Avec Bernard, dans son manoir d’Esquibien d’où il écrivait sa chronique « Ça n’arrive qu’aux autres » pour l’hebdomadaire palmipède « paraissant le mercredi » (avec l’angoisse chaque lundi), le monde était réinventé chaque soir autour de sa table ouverte aux quatre vents des amitiés. Ca soufflait dur : les surmoi étaient solubles dans les bulles et les alcools plutôt tourbés, les moi y proliféraient… et cela pouvait donner des résultats. C’est ainsi qu’un de ces soirs fût imaginé un beau projet qui mobilisa deux mois durant les jeunes des quartiers populaires (DSQ) brestois pour figurer dans La croisade des enfants, téléfilm que Serge Moati réalisa à partir de l’ouvrage éponyme de Bernard Thomas (éditions Fayard, Paris, 1973). Serge Moati tînt promesse: la Première se déroula à Brest et un cinéma de Recouvrance ouvrit ses portes aux jeunes et à leurs parents sur leur trente-et-un.

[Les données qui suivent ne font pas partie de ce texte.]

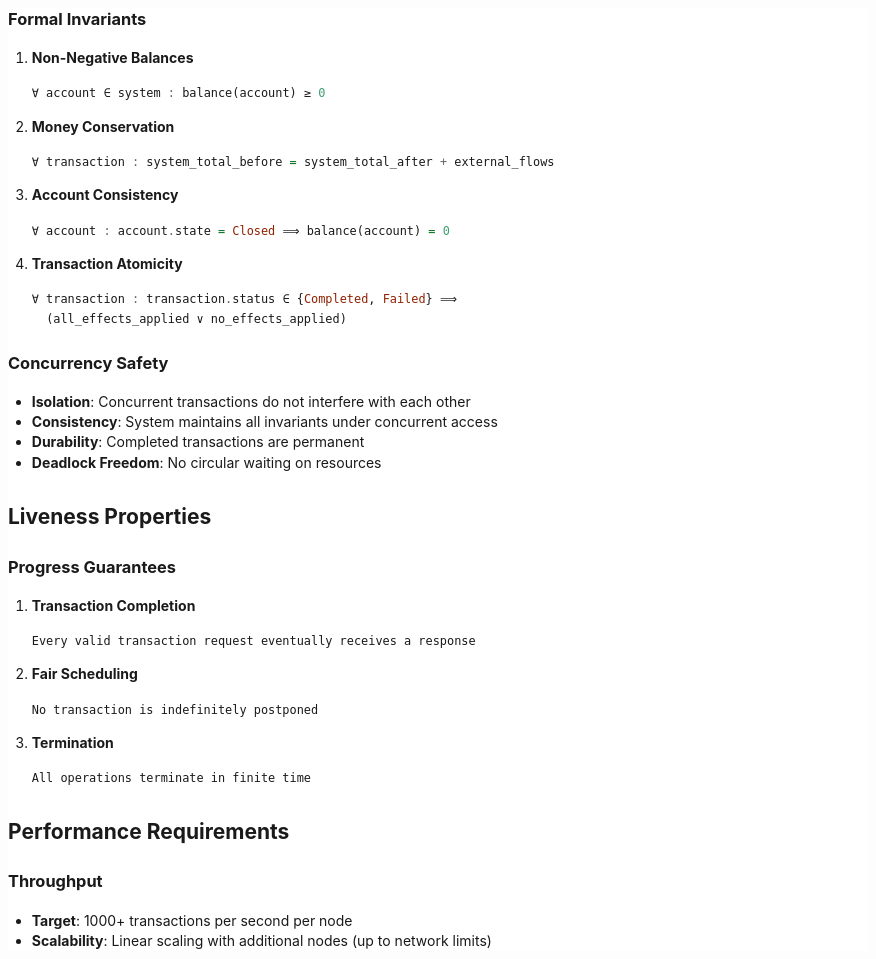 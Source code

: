 ### Formal Invariants

1. **Non-Negative Balances**
   ```haskell
   ∀ account ∈ system : balance(account) ≥ 0
   ```

2. **Money Conservation**
   ```haskell
   ∀ transaction : system_total_before = system_total_after + external_flows
   ```

3. **Account Consistency**
   ```haskell
   ∀ account : account.state = Closed ⟹ balance(account) = 0
   ```

4. **Transaction Atomicity**
   ```haskell
   ∀ transaction : transaction.status ∈ {Completed, Failed} ⟹ 
     (all_effects_applied ∨ no_effects_applied)
   ```

### Concurrency Safety

- **Isolation**: Concurrent transactions do not interfere with each other
- **Consistency**: System maintains all invariants under concurrent access
- **Durability**: Completed transactions are permanent
- **Deadlock Freedom**: No circular waiting on resources

## Liveness Properties

### Progress Guarantees

1. **Transaction Completion**
   ```
   Every valid transaction request eventually receives a response
   ```

2. **Fair Scheduling**
   ```
   No transaction is indefinitely postponed
   ```

3. **Termination**
   ```
   All operations terminate in finite time
   ```

## Performance Requirements

### Throughput
- **Target**: 1000+ transactions per second per node
- **Scalability**: Linear scaling with additional nodes (up to network limits)
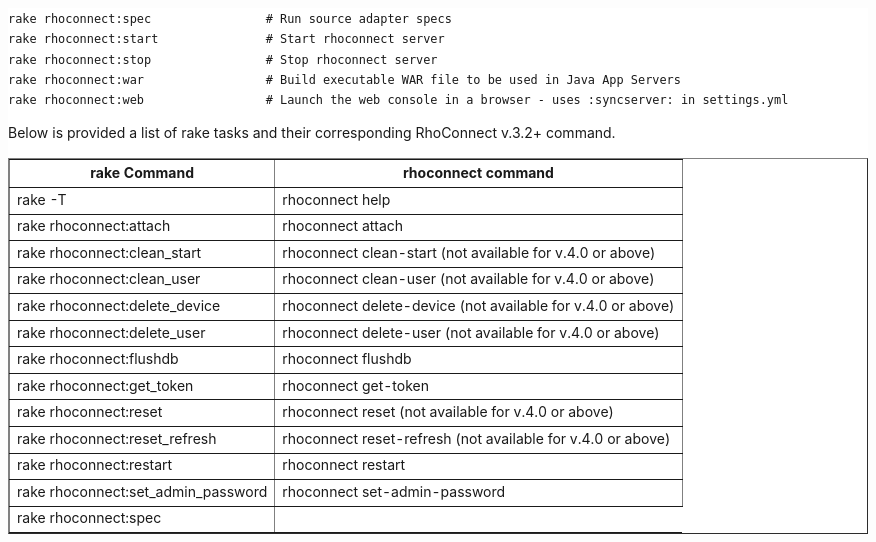 	rake rhoconnect:spec                # Run source adapter specs
	rake rhoconnect:start               # Start rhoconnect server
	rake rhoconnect:stop                # Stop rhoconnect server
	rake rhoconnect:war                 # Build executable WAR file to be used in Java App Servers
	rake rhoconnect:web                 # Launch the web console in a browser - uses :syncserver: in settings.yml

Below is provided a list of rake tasks and their corresponding RhoConnect v.3.2+ command.

<table border="1", cellpadding="5", width="100%">
	<tr>
		<th>rake Command</th>
		<th>rhoconnect command</th>
	</tr>
	<tr>
		<td>rake -T</td>
		<td>rhoconnect help</td>
	</tr>
	<tr>
		<td>rake rhoconnect:attach</td>
		<td>rhoconnect attach</td>
	</tr>
	<tr>
		<td>rake rhoconnect:clean_start</td>
		<td>rhoconnect clean-start (not available for v.4.0 or above)</td>
	</tr>
	<tr>
		<td>rake rhoconnect:clean_user</td>
		<td>rhoconnect clean-user (not available for v.4.0 or above)</td>
	</tr>
	<tr>
		<td>rake rhoconnect:delete_device</td>
		<td>rhoconnect delete-device (not available for v.4.0 or above)</td>
	</tr>
	<tr>
		<td>rake rhoconnect:delete_user</td>
		<td>rhoconnect delete-user (not available for v.4.0 or above)</td>
	</tr>
	<tr>
		<td>rake rhoconnect:flushdb</td>
		<td>rhoconnect flushdb</td>
	</tr>
	<tr>
		<td>rake rhoconnect:get_token</td>
		<td>rhoconnect get-token</td>
	</tr>
	<tr>
		<td>rake rhoconnect:reset</td>
		<td>rhoconnect reset (not available for v.4.0 or above)</td>
	</tr>
	<tr>
		<td>rake rhoconnect:reset_refresh</td>
		<td>rhoconnect reset-refresh (not available for v.4.0 or above)</td>
	</tr>
	<tr>
		<td>rake rhoconnect:restart</td>
		<td>rhoconnect restart</td>
	</tr>
	<tr>
		<td>rake rhoconnect:set_admin_password</td>
		<td>rhoconnect set-admin-password</td>
	</tr>
	<tr>
		<td>rake rhoconnect:spec</td> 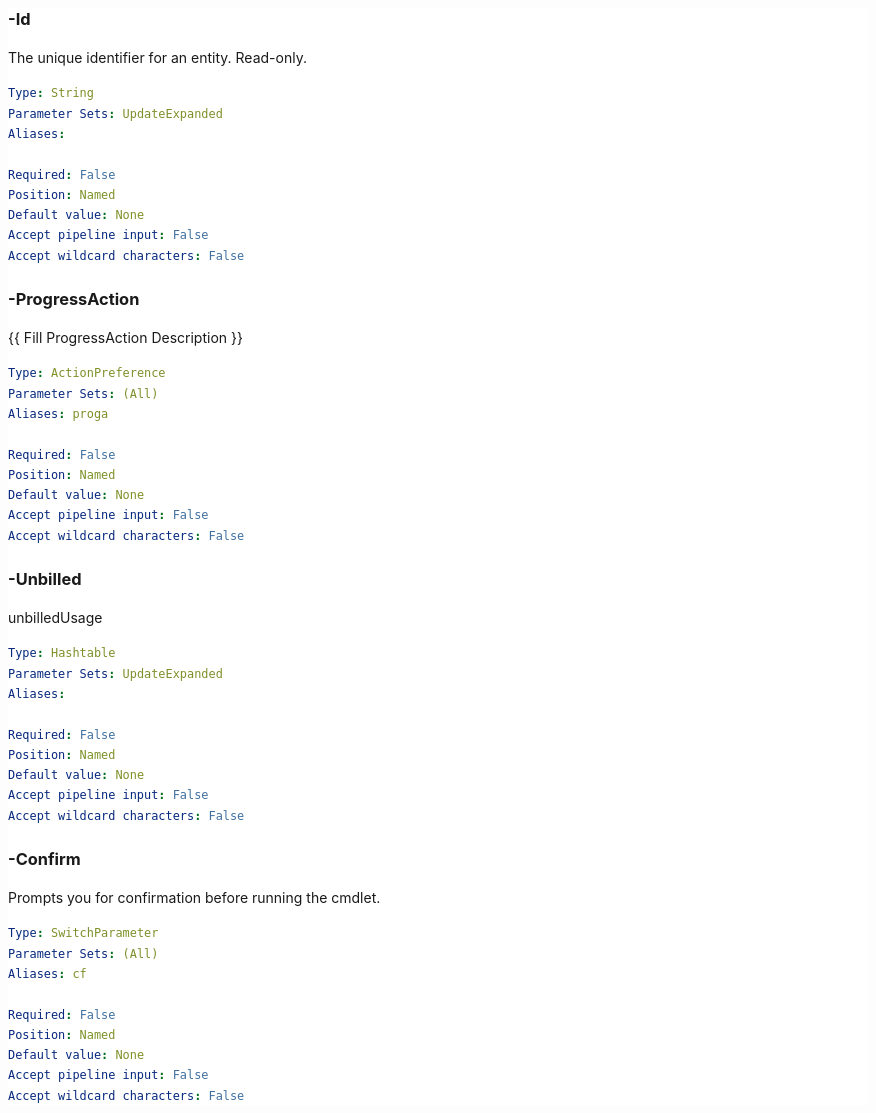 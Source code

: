 ### -Id
The unique identifier for an entity.
Read-only.

```yaml
Type: String
Parameter Sets: UpdateExpanded
Aliases:

Required: False
Position: Named
Default value: None
Accept pipeline input: False
Accept wildcard characters: False
```

### -ProgressAction
{{ Fill ProgressAction Description }}

```yaml
Type: ActionPreference
Parameter Sets: (All)
Aliases: proga

Required: False
Position: Named
Default value: None
Accept pipeline input: False
Accept wildcard characters: False
```

### -Unbilled
unbilledUsage

```yaml
Type: Hashtable
Parameter Sets: UpdateExpanded
Aliases:

Required: False
Position: Named
Default value: None
Accept pipeline input: False
Accept wildcard characters: False
```

### -Confirm
Prompts you for confirmation before running the cmdlet.

```yaml
Type: SwitchParameter
Parameter Sets: (All)
Aliases: cf

Required: False
Position: Named
Default value: None
Accept pipeline input: False
Accept wildcard characters: False
```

Bernard est né à Brest une belle année, 1936. Il est mort ce 12 janvier après un sacré bout de chemin : du Magazine littéraire à L’Idiot international, du Canard enchaîné au Masque et la Plume, une quinzaine d’ouvrages…

Nous avions dîné en tête-à-tête il y a deux-trois mois à une bonne table italienne non loin de la Tour Eiffel, près de son pied-à-terre parisien. Coup franc de fourchette et de gosier même s’il trainait un peu la patte, il avait, bien entendu, plein de projets qu’il ne réalisera pas.

Kenavo, Bernard !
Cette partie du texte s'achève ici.